• YOUR INSTRUCTIONS:
Identify all lines below that hold "thou" and collect them.
(INPUT RECORDS begins)
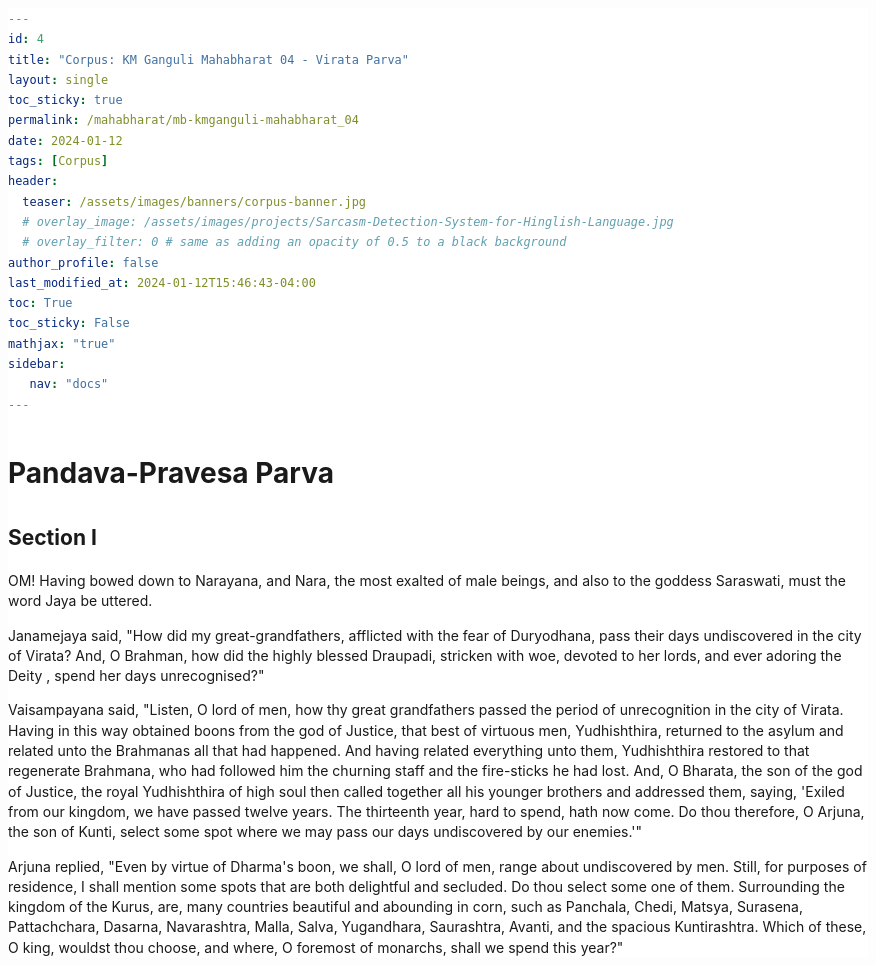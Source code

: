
 ```yaml
---
id: 4    
title: "Corpus: KM Ganguli Mahabharat 04 - Virata Parva"
layout: single
toc_sticky: true
permalink: /mahabharat/mb-kmganguli-mahabharat_04
date: 2024-01-12
tags: [Corpus]
header:
  teaser: /assets/images/banners/corpus-banner.jpg
  # overlay_image: /assets/images/projects/Sarcasm-Detection-System-for-Hinglish-Language.jpg
  # overlay_filter: 0 # same as adding an opacity of 0.5 to a black background
author_profile: false
last_modified_at: 2024-01-12T15:46:43-04:00
toc: True  
toc_sticky: False
mathjax: "true"
sidebar:
   nav: "docs"
---
```


# Pandava-Pravesa Parva   

## Section I   

OM! Having bowed down to Narayana, and Nara, the most exalted of male beings, and also to the goddess Saraswati, must the word Jaya be uttered.   

Janamejaya said, "How did my great-grandfathers, afflicted with the fear of Duryodhana, pass their days undiscovered in the city of Virata? And, O Brahman, how did the highly blessed Draupadi, stricken with woe, devoted to her lords, and ever adoring the Deity , spend her days unrecognised?"   

Vaisampayana said, "Listen, O lord of men, how thy great grandfathers passed the period of unrecognition in the city of Virata. Having in this way obtained boons from the god of Justice, that best of virtuous men, Yudhishthira, returned to the asylum and related unto the Brahmanas all that had happened. And having related everything unto them, Yudhishthira restored to that regenerate Brahmana, who had followed him the churning staff and the fire-sticks he had lost. And, O Bharata, the son of the god of Justice, the royal Yudhishthira of high soul then called together all his younger brothers and addressed them, saying, 'Exiled from our kingdom, we have passed twelve years. The thirteenth year, hard to spend, hath now come. Do thou therefore, O Arjuna, the son of Kunti, select some spot where we may pass our days undiscovered by our enemies.'"   

Arjuna replied, "Even by virtue of Dharma's boon, we shall, O lord of men, range about undiscovered by men. Still, for purposes of residence, I shall mention some spots that are both delightful and secluded. Do thou select some one of them. Surrounding the kingdom of the Kurus, are, many countries beautiful and abounding in corn, such as Panchala, Chedi, Matsya, Surasena, Pattachchara, Dasarna, Navarashtra, Malla, Salva, Yugandhara, Saurashtra, Avanti, and the spacious Kuntirashtra. Which of these, O king, wouldst thou choose, and where, O foremost of monarchs, shall we spend this year?"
(INPUT RECORDS ends)
• TASK SOLUTION:
Vaisampayana said, "Listen, O lord of men, how thy great grandfathers passed the period of unrecognition in the city of Virata. Having in this way obtained boons from the god of Justice, that best of virtuous men, Yudhishthira, returned to the asylum and related unto the Brahmanas all that had happened. And having related everything unto them, Yudhishthira restored to that regenerate Brahmana, who had followed him the churning staff and the fire-sticks he had lost. And, O Bharata, the son of the god of Justice, the royal Yudhishthira of high soul then called together all his younger brothers and addressed them, saying, 'Exiled from our kingdom, we have passed twelve years. The thirteenth year, hard to spend, hath now come. Do thou therefore, O Arjuna, the son of Kunti, select some spot where we may pass our days undiscovered by our enemies.'"   
Arjuna replied, "Even by virtue of Dharma's boon, we shall, O lord of men, range about undiscovered by men. Still, for purposes of residence, I shall mention some spots that are both delightful and secluded. Do thou select some one of them. Surrounding the kingdom of the Kurus, are, many countries beautiful and abounding in corn, such as Panchala, Chedi, Matsya, Surasena, Pattachchara, Dasarna, Navarashtra, Malla, Salva, Yugandhara, Saurashtra, Avanti, and the spacious Kuntirashtra. Which of these, O king, wouldst thou choose, and where, O foremost of monarchs, shall we spend this year?"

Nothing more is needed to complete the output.